Searching

Search Algorithms

A “search algorithm” accepts a search problem and returns a search solution

For now, we’re going to use trees to express our state-space graph

Abstract Romania

Tree Romania

Root node is the initial state. We can “expand” a node, populating (or generating) child nodes via a result function,

That’s the core idea of search: get our options, follow-up on one and set aside other options for later.

The set of unexpanded nodes is called the frontier

Graph Romania

Rectangular Grid Graph Search

The “interior” and “exterior” nodes are separated by the “frontier” nodes.

Best First

Search Data Structures

Our algorithm requires some data structure to hold our search tree.

Our nodes need four basic components

  • node.STATE: what state does our node represent?

  • node.PARENT: node which generated this node

  • node.ACTION: the action that was applied to generate this node

  • node.PATH-COST: total cost of the path from the root node (initial state) to this node ( \(g(node)\) )

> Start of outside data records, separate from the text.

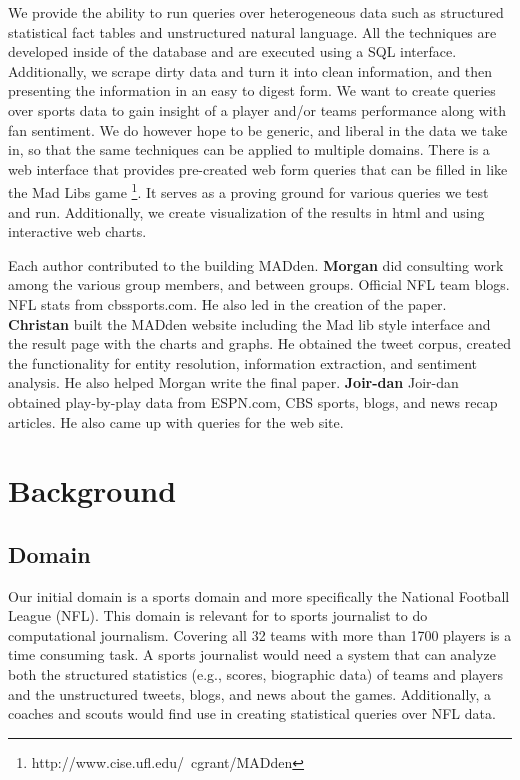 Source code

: \documentclass[11pt,onecolumn]{article}
\newcommand{\system}{MADden\xspace}
\begin{document}
    We provide the ability to run queries over heterogeneous data such as structured statistical 
		fact tables and unstructured natural language. All the techniques are 
developed inside of the database and are executed using a SQL interface.
    Additionally, we  scrape dirty data and turn it into clean information, and then presenting 
		the information in an easy to digest form.
    We want to create queries over sports data to gain insight of a player and/or teams
		performance along with fan sentiment.
    We do however hope to be generic, and liberal in the data we take in, so that the same techniques can be applied to multiple domains.
    There is a web interface that provides pre-created web form queries that can be filled in 
		like the Mad Libs game \footnote{http://www.cise.ufl.edu/~cgrant/MADden}.
    It serves as a proving ground for various queries we test and run.
		Additionally, we create visualization of the results in html and using
interactive web charts.


Each author contributed to the building \system.
   \textbf{Morgan} did consulting work among the various group members, and between groups.
    Official NFL team blogs. NFL stats from cbssports.com. He also led in the creation of the paper.
		\textbf{Christan} built the \system website including the Mad lib style interface and the 
		result page with the charts and graphs. He obtained the tweet corpus, created the functionality
		for entity resolution, information extraction, and sentiment analysis. He also helped Morgan
		write the final paper.
		\textbf{Joir-dan} Joir-dan obtained play-by-play data from ESPN.com, CBS sports, blogs,
		and news recap articles.
		He also came up with queries for the web site.


  \section{Background}
  \subsection{Domain}

  Our initial domain is a sports domain and more specifically the National Football League (NFL).
  This domain is relevant for to sports journalist to do computational journalism.
  Covering all 32 teams with more than 1700 players is a time consuming task.
  A sports journalist would need a system
  that can analyze both the
  structured statistics (e.g., scores, biographic data) of teams and players and the
  unstructured tweets, blogs, and news about the games.
	Additionally, a coaches and scouts would find use in creating statistical queries over NFL data.
\end{document}
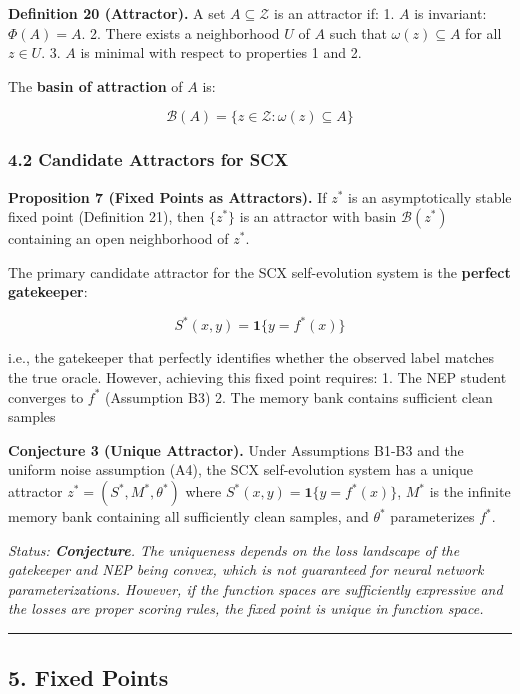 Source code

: \documentclass[
  12pt,
]{article}
\begin{document}
\textbf{Definition 20 (Attractor).} A set \(A \subseteq \mathcal{Z}\) is
an attractor if: 1. \(A\) is invariant: \(\Phi(A) = A\). 2. There exists
a neighborhood \(U\) of \(A\) such that \(\omega(z) \subseteq A\) for
all \(z \in U\). 3. \(A\) is minimal with respect to properties 1 and 2.

The \textbf{basin of attraction} of \(A\) is:

\[\mathcal{B}(A) = \{ z \in \mathcal{Z} : \omega(z) \subseteq A \}\]

\subsubsection{4.2 Candidate Attractors for
SCX}\label{candidate-attractors-for-scx}

\textbf{Proposition 7 (Fixed Points as Attractors).} If \(z^*\) is an
asymptotically stable fixed point (Definition 21), then \(\{z^*\}\) is
an attractor with basin \(\mathcal{B}(z^*)\) containing an open
neighborhood of \(z^*\).

The primary candidate attractor for the SCX self-evolution system is the
\textbf{perfect gatekeeper}:

\[S^*(x,y) = \mathbf{1}\{y = f^*(x)\}\]

i.e., the gatekeeper that perfectly identifies whether the observed
label matches the true oracle. However, achieving this fixed point
requires: 1. The NEP student converges to \(f^*\) (Assumption B3) 2. The
memory bank contains sufficient clean samples

\textbf{Conjecture 3 (Unique Attractor).} Under Assumptions B1-B3 and
the uniform noise assumption (A4), the SCX self-evolution system has a
unique attractor \(z^* = (S^*, M^*, \theta^*)\) where
\(S^*(x,y) = \mathbf{1}\{y = f^*(x)\}\), \(M^*\) is the infinite memory
bank containing all sufficiently clean samples, and \(\theta^*\)
parameterizes \(f^*\).

\emph{Status: \textbf{Conjecture}. The uniqueness depends on the loss
landscape of the gatekeeper and NEP being convex, which is not
guaranteed for neural network parameterizations. However, if the
function spaces are sufficiently expressive and the losses are proper
scoring rules, the fixed point is unique in function space.}

\begin{center}\rule{0.5\linewidth}{0.5pt}\end{center}

\subsection{5. Fixed Points}\label{fixed-points}
\end{document}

If we follow the pointers of the goal node back to the parent node, we get our path!

We also need a data structure for the frontier (a queue is a good choice), we need the following operations:

  • IS-EMPTY(frontier): return true if frontier is empty

  • POP(frontier): remove top node and return it

  • TOP(frontier): return (but don’t remove) top node of frontier

  • ADD(node, frontier): insert node into queue

There are different types of queues (three are used for searches):

  • Priority Queue: first pops node with minimum cost (best-first search)

  • FIFO queue: first pops the node added first (breadth-first search)

  • LIFO queue: first pops the node most recently added (also called stack), (depth-first search)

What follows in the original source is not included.